BEGIN SUPPLIED MATERIAL
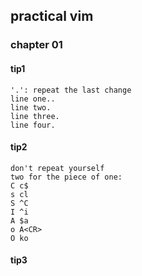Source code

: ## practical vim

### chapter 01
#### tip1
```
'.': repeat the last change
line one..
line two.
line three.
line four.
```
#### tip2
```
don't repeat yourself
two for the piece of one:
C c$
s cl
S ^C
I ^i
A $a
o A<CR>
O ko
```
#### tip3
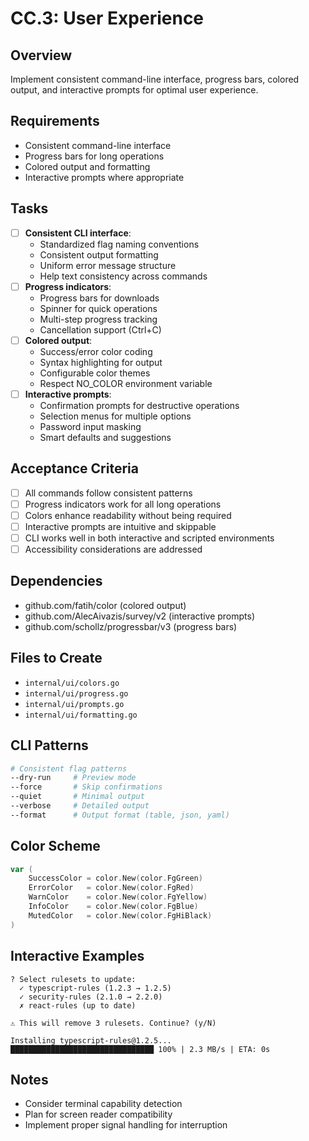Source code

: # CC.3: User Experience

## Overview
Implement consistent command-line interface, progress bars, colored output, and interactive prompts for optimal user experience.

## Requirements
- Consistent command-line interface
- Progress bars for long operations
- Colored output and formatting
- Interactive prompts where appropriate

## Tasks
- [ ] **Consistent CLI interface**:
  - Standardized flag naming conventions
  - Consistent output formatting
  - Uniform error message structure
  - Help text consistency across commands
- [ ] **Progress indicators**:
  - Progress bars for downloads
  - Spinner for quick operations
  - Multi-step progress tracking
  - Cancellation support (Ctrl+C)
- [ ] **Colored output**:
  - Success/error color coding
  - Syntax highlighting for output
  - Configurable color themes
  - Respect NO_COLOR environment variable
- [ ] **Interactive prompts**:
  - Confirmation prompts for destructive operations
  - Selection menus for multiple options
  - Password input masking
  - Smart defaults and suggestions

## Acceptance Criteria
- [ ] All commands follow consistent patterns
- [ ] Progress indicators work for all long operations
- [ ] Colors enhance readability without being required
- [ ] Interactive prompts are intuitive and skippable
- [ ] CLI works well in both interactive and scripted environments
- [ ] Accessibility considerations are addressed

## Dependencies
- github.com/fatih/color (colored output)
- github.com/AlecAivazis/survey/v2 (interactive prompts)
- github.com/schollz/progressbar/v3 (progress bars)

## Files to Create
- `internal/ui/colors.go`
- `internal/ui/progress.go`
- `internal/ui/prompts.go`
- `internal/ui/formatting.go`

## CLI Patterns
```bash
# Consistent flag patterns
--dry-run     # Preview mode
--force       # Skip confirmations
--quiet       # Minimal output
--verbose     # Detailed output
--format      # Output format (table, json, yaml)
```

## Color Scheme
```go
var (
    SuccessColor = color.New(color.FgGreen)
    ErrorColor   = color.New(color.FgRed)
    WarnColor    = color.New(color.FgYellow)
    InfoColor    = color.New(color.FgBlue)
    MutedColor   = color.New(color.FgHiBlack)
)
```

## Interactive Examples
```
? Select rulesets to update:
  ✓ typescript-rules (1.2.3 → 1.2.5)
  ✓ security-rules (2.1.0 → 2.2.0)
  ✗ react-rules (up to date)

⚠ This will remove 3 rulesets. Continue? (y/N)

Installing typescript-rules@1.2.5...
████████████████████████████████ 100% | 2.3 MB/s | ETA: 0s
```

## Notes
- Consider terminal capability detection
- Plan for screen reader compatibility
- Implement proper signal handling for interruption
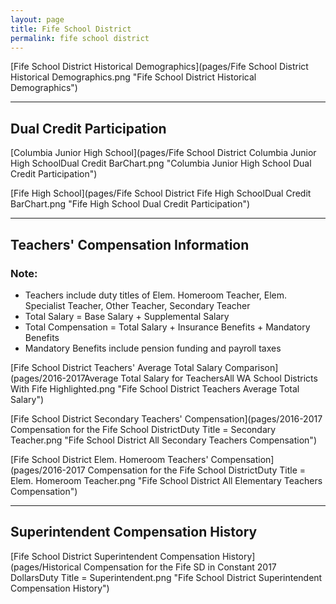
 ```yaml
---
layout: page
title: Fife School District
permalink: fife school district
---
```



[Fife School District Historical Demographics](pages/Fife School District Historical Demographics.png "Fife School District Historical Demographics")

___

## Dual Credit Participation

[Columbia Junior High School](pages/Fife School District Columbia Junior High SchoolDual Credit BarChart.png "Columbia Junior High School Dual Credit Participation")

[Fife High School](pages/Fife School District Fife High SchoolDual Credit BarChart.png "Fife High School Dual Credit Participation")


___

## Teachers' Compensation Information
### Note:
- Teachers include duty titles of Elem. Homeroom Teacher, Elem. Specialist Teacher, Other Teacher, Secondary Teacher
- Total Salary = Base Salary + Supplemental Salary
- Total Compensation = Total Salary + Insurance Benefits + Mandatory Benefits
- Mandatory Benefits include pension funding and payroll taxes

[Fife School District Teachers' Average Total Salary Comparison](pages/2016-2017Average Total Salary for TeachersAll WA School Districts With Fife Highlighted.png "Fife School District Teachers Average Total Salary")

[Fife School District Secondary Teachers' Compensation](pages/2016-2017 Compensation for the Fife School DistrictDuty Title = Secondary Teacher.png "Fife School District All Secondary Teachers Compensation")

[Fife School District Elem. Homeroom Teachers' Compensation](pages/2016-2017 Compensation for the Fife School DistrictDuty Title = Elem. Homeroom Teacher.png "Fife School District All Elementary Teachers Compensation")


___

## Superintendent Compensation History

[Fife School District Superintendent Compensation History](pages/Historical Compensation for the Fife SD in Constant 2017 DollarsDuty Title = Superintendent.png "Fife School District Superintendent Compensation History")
END SUPPLIED MATERIAL
When a line of the records includes "prompts", that line belongs in the answer.

Implement consistent command-line interface, progress bars, colored output, and interactive prompts for optimal user experience.
- Interactive prompts where appropriate
- [ ] **Interactive prompts**:
  - Confirmation prompts for destructive operations
- [ ] Interactive prompts are intuitive and skippable
- github.com/AlecAivazis/survey/v2 (interactive prompts)
- `internal/ui/prompts.go`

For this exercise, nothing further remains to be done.